Body dysmorphic disorder (BDD) should be treated initially with CBT. If symptoms are moderate to severe, adding an SSRI may improve outcome.²⁵ Buspirone may usefully augment the SSRI.²⁵

Standard antidepressant starting doses are well tolerated in social phobia,^26,27 and dosage titration may benefit some patients but is not always required. Response is usually seen within 8 weeks and treatment should be continued for at least a year and probably longer.²⁷ Note that NICE recommends CBT as first-line treatment for social anxiety.²⁸

All patients treated with SSRIs should be monitored for the development of akathisia, increased anxiety and the emergence of suicidal ideation; the risk is thought to be greatest in those < 30 years, those with co-morbid depression and those already known to be at higher risk of suicide.^25,29

Selective serotonin reuptake inhibitors should not be stopped abruptly, as patients with anxiety spectrum disorders are particularly sensitive to discontinuation symptoms (see section on 'Antidepressant discontinuation symptoms' in this chapter). The dose should be reduced slowly as tolerated over several weeks to months.

Pregabalin

Pregabalin is licensed for the treatment of GAD. Several large RCTs have demonstrated its efficacy and tolerability and comparable speed of onset of action to a benzodiazepine.³⁰ The dose of pregabalin in GAD is initially 150 mg, increased gradually to maximum of 600 mg in 2–3 divided doses. Pregabalin should not be stopped abruptly as it may precipitate rebound anxiety and seizures.

Psychological approaches

There is good evidence to support the efficacy of some psychological interventions in anxiety spectrum disorders.^10,31 Examples include exposure therapy in OCD and social phobia. Initial drug therapy may be required to help the patient become more receptive to psychological input. Some studies suggest that optimal outcome is achieved by combining psychological and drug therapies,⁵ but negative studies also exist.^32,33

A discussion of the evidence base for psychological interventions is outside the scope of these guidelines. Further information can be found at www.doh.gov.uk.³⁴ It is recognised that for many patients, psychological therapies are an appropriate first-line treatment, and indeed this is supported by NICE.⁵

Table 4.23 Characteristics and management of anxiety spectrum disorders

Summary of NICE guidelines for the treatment of generalised anxiety disorder⁵, panic disorder⁵ and OCD²⁵

• A 'stepped care' approach is recommended to help in choosing the most effective intervention.
• A comprehensive assessment is recommended that considers the degree of distress and functional impairment; the effect of any co-morbid mental illness, substance misuse or medical condition; and past response to treatment.
• Treat the primary disorder first.
• Psychological therapy is more effective than pharmacological therapy and should be used as first line where possible. Details of the types of therapy recommended and their duration can be found in the NICE guidelines.
• Pharmacological therapy is also effective. Most evidence supports the use of the SSRIs (sertraline as first line).
• Provide verbal and written information on the likely benefits and disadvantages of each mode of treatment.
• Consider combination therapy for complex anxiety disorders that are refractory to treatment.

Panic disorder

• Benzodiazepines should not be used.
• A SSRI should be used as first line. If SSRIs are contraindicated or there is no response, imipramine or clomipramine can be used.
• Self-help (based on CBT principles) should be encouraged.

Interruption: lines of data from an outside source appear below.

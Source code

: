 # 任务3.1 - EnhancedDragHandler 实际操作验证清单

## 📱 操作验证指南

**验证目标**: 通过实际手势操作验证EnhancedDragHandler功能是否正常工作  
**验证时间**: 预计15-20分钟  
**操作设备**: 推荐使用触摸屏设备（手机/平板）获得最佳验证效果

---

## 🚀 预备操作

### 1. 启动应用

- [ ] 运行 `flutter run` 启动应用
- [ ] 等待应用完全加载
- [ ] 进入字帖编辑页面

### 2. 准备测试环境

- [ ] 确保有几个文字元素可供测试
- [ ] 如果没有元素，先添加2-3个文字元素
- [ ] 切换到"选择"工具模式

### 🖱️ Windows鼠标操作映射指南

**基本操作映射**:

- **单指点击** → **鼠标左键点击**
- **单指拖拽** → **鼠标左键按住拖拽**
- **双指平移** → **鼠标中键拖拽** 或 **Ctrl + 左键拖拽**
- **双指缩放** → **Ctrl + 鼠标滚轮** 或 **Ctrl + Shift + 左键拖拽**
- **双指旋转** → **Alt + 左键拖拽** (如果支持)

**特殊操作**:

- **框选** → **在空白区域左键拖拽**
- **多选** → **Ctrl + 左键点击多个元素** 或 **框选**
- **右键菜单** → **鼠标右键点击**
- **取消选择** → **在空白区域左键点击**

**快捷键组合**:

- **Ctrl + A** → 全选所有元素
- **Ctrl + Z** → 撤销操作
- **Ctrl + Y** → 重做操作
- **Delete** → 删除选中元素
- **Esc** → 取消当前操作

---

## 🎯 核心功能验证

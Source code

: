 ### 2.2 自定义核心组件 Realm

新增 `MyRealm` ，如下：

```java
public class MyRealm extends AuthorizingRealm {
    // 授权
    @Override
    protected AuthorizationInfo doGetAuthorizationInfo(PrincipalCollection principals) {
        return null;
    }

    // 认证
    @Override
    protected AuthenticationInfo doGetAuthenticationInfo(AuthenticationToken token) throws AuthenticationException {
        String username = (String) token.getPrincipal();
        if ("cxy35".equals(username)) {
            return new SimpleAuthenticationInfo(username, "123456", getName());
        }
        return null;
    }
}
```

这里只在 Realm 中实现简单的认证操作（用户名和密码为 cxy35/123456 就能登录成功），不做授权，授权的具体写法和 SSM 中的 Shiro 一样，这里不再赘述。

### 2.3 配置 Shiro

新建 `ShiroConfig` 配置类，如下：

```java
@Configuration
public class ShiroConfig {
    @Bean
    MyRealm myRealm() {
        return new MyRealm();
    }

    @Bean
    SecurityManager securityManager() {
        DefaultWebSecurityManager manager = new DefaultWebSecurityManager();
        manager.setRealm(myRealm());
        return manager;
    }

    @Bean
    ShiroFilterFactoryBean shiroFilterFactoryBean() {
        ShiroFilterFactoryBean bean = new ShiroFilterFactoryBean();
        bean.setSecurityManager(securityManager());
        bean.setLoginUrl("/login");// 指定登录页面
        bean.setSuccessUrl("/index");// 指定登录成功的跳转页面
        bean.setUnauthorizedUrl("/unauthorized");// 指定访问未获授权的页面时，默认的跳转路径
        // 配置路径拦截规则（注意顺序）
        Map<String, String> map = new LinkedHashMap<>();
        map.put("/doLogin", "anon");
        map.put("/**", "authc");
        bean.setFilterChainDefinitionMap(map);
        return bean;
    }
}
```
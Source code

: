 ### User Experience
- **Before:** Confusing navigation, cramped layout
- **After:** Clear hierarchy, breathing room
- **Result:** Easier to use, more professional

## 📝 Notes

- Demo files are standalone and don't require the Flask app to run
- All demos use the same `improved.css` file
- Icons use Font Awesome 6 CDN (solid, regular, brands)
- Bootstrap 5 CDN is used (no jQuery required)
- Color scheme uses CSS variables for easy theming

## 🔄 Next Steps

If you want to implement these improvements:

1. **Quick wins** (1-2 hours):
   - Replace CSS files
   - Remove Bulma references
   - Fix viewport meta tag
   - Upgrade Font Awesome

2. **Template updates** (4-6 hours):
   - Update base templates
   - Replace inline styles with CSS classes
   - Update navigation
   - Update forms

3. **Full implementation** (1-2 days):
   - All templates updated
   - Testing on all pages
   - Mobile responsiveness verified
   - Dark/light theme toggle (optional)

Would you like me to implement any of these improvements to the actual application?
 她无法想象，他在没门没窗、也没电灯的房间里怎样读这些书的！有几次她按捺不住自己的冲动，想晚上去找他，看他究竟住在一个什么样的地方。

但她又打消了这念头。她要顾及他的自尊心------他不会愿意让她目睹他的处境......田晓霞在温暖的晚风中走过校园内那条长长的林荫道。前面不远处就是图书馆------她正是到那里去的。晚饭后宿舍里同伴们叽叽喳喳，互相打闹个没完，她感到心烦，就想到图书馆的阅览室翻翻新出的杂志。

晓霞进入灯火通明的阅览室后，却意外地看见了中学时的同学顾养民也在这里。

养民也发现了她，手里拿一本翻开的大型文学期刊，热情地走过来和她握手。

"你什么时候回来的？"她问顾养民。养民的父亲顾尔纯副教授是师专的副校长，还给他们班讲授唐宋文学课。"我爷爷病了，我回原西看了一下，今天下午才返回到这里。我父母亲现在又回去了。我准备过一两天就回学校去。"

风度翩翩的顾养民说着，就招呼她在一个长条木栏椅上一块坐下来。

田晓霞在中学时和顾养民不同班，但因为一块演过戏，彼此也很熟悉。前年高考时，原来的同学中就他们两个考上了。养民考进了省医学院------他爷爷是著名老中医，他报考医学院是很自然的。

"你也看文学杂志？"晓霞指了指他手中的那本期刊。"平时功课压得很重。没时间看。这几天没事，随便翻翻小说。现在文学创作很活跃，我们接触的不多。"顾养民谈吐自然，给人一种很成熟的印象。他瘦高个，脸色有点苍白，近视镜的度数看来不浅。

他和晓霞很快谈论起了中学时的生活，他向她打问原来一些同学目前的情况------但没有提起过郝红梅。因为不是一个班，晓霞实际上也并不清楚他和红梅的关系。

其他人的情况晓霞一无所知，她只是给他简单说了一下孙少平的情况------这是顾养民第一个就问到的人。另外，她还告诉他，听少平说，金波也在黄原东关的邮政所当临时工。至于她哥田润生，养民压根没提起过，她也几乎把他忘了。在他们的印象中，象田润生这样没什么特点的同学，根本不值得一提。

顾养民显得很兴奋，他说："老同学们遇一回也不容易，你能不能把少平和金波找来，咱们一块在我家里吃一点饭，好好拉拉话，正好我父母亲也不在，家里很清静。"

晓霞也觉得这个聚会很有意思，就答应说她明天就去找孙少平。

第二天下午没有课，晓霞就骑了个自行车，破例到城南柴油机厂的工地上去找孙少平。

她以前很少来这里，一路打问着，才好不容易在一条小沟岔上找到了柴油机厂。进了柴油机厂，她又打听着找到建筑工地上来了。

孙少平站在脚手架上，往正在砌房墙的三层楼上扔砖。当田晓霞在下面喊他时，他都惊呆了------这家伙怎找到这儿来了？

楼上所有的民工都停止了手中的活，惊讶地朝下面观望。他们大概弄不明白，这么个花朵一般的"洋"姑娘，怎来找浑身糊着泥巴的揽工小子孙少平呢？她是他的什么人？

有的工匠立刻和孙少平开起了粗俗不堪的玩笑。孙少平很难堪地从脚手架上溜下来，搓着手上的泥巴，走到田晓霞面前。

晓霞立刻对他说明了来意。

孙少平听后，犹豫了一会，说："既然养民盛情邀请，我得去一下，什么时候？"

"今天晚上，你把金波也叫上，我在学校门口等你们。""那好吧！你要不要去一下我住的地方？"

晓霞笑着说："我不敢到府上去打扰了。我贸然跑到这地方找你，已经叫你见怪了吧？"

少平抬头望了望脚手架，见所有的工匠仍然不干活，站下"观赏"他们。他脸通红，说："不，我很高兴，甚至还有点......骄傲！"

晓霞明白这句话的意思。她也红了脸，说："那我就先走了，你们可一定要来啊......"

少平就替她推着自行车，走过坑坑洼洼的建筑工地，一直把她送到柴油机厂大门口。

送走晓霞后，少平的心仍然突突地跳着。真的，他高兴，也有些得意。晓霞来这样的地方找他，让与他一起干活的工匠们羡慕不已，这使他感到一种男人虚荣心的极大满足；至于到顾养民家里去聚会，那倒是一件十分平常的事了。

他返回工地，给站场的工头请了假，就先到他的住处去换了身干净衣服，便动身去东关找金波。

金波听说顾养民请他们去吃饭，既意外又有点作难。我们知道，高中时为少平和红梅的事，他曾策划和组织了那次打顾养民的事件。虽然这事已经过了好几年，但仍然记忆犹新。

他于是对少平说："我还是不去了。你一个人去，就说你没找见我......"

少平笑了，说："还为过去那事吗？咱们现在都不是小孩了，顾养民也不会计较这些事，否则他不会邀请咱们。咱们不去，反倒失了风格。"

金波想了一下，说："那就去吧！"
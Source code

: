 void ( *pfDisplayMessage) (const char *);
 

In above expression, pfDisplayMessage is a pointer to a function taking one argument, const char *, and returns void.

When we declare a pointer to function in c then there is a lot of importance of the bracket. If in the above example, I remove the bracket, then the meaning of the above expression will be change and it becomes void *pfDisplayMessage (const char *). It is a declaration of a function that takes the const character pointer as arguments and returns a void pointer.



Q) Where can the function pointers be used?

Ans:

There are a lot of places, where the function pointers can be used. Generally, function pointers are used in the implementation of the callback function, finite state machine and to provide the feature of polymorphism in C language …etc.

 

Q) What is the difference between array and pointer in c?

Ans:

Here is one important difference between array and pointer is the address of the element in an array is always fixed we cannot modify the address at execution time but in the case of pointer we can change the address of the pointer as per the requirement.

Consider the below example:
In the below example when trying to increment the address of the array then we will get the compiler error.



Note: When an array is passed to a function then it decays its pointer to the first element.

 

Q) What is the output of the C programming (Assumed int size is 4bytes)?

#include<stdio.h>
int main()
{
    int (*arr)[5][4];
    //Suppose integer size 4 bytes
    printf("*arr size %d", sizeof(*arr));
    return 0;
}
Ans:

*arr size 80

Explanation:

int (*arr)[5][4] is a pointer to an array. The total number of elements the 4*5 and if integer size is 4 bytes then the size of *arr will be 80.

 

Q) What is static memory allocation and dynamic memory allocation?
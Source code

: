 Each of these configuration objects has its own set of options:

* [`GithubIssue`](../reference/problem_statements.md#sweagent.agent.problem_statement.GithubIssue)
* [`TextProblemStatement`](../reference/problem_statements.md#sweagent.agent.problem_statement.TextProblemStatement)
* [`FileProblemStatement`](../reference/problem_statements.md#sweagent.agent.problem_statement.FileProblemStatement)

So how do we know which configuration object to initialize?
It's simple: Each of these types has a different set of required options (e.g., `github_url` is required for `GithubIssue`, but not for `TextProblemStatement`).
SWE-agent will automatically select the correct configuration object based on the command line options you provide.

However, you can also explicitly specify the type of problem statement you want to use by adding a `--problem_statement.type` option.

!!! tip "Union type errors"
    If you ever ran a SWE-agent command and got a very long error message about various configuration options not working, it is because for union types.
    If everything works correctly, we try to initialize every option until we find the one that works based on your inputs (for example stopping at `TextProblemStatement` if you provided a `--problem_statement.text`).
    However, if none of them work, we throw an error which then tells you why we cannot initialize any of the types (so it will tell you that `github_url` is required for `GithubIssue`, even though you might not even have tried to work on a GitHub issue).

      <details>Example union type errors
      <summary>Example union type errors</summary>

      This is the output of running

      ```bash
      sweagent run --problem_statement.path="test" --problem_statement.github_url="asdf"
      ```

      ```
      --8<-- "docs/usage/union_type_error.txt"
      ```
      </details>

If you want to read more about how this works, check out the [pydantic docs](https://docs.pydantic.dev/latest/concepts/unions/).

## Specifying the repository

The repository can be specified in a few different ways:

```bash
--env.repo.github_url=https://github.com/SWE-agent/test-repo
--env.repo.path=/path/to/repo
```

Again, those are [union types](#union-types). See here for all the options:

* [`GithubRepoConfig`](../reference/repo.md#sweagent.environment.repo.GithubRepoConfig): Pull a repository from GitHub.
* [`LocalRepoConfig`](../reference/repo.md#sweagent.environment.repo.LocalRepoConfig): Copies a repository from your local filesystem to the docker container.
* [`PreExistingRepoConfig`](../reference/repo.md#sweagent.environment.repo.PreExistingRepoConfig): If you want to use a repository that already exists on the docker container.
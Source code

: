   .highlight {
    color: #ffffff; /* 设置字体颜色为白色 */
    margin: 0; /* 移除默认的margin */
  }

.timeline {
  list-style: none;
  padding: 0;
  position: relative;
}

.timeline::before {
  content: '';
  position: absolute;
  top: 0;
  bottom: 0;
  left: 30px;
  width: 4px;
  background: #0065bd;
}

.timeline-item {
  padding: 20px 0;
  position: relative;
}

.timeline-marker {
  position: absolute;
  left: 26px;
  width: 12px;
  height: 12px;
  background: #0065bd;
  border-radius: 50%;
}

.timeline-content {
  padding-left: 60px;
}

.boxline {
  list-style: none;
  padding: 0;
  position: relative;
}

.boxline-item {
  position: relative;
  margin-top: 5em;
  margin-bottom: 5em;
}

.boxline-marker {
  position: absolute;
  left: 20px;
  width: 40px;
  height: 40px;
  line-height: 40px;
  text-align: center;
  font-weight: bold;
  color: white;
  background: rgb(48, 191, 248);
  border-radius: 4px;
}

Generalised anxiety disorder

• Benzodiazepines should not be used beyond 2–4 weeks.
• An SSRI should be used as first line.
• SNRIs and pregabalin are alternative choices.
• High-intensity psychological intervention and self-help (based on CBT principles) should be encouraged.

OCD (where there is moderate or severe functional impairment)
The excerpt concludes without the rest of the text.